──────── MATERIAL FOR THIS TASK

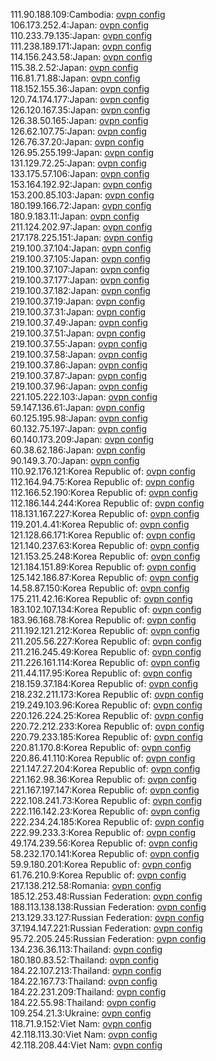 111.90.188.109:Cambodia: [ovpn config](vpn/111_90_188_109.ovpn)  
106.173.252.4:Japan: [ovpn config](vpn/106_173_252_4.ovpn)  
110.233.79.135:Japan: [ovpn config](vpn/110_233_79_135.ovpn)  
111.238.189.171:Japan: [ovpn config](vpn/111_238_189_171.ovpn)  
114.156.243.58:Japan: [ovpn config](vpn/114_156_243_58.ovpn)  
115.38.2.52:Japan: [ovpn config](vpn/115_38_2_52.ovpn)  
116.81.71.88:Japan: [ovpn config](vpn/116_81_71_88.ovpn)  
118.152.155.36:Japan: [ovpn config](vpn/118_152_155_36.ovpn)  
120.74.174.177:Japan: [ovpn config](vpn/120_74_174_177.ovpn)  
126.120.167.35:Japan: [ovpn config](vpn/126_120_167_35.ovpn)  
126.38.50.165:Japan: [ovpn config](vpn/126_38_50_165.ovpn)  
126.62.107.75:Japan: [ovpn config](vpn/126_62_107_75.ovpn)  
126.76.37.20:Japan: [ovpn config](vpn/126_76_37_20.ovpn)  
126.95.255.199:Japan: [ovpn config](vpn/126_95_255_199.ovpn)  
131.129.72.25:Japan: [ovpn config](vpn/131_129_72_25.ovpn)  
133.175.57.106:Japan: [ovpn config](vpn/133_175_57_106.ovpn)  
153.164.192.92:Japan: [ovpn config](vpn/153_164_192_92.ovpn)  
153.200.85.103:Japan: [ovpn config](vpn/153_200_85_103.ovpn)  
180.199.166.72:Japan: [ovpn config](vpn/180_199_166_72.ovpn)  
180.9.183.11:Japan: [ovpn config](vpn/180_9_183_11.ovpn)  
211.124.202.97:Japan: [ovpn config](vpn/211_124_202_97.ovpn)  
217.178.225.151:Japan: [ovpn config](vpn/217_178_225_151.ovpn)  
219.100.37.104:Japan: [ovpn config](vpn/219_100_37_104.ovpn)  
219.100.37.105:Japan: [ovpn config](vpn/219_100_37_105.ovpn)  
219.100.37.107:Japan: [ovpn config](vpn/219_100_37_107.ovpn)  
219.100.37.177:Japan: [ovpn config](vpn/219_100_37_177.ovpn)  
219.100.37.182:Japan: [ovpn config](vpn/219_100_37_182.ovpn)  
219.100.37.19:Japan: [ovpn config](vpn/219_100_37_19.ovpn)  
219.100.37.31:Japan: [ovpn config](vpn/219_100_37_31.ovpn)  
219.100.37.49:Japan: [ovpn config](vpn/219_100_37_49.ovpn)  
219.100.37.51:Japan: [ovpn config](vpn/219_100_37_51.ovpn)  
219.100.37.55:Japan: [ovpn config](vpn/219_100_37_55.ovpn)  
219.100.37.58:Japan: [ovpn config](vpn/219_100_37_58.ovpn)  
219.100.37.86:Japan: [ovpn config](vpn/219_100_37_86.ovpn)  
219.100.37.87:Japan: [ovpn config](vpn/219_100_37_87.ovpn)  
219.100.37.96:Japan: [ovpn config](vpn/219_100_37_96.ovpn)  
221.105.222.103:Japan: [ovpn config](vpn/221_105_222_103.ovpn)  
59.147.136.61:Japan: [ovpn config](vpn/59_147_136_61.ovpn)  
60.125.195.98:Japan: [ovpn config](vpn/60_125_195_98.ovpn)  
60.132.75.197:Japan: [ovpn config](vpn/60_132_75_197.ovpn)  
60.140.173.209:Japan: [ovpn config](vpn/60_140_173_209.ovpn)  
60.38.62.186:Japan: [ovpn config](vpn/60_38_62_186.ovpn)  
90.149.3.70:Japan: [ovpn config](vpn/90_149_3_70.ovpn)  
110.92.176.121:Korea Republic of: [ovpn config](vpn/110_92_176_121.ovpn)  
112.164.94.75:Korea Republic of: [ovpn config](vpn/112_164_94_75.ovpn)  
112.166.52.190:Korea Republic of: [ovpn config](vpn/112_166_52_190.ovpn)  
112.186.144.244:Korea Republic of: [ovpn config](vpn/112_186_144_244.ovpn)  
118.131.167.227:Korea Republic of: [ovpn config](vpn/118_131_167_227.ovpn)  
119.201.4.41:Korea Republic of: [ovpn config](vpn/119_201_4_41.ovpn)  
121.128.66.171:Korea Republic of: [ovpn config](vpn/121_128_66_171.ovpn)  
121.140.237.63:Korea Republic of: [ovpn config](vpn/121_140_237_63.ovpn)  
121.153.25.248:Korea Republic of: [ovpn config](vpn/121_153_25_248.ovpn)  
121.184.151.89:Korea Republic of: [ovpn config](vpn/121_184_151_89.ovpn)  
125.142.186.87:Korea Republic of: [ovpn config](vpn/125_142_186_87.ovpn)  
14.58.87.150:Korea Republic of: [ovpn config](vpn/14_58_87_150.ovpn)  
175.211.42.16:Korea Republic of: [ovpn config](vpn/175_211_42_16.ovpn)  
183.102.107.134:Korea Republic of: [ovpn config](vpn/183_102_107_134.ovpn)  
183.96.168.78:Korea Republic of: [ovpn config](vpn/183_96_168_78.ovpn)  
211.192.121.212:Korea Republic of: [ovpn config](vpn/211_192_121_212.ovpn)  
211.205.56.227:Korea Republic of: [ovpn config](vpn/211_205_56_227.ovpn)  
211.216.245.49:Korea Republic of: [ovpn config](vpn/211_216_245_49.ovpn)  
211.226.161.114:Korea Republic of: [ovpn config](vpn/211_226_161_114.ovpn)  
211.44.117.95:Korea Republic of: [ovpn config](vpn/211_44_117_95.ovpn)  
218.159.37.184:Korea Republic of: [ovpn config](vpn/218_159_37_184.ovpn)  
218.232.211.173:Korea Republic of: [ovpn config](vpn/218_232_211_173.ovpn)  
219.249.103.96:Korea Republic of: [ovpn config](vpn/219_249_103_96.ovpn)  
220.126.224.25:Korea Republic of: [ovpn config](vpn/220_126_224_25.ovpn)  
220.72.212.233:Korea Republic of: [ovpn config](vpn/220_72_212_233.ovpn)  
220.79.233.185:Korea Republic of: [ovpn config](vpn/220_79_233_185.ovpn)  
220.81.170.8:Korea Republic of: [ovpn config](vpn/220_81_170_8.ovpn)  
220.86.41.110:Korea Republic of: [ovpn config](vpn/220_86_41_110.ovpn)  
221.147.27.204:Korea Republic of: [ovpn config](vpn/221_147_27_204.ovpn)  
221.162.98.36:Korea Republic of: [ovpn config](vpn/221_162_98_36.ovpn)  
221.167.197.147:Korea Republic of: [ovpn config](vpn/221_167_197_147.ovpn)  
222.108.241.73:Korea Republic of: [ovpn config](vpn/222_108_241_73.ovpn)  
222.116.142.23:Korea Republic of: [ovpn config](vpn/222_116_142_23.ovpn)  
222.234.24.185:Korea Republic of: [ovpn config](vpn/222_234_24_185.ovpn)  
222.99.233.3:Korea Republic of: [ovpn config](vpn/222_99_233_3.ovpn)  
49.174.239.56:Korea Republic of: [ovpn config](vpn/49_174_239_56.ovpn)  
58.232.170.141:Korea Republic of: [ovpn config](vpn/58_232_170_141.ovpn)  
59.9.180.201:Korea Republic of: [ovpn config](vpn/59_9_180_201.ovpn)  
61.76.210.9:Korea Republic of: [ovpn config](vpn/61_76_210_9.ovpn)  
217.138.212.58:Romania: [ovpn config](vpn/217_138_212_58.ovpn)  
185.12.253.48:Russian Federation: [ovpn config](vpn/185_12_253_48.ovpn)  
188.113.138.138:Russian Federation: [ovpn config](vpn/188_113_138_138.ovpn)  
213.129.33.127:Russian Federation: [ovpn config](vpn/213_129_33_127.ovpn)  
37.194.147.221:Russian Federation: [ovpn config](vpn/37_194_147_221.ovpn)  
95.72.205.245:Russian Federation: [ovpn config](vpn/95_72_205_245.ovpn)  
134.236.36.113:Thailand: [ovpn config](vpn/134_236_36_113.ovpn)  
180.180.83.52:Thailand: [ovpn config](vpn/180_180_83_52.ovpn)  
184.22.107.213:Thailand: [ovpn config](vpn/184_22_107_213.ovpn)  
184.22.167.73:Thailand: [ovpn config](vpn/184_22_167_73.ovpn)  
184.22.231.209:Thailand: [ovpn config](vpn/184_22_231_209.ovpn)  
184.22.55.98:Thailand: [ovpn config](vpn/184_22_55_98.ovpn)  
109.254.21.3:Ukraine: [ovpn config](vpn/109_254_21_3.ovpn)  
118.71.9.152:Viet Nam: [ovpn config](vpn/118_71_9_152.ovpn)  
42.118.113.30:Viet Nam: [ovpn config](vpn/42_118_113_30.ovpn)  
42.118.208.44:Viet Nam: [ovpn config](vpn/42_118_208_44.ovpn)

────────────────

◆ ABOUT THIS EXERCISE ◆
State the number of lines in these entries that include the string "Russian". Provide nothing beyond that number.

◆ SOLUTION FOR THIS TASK ◆
5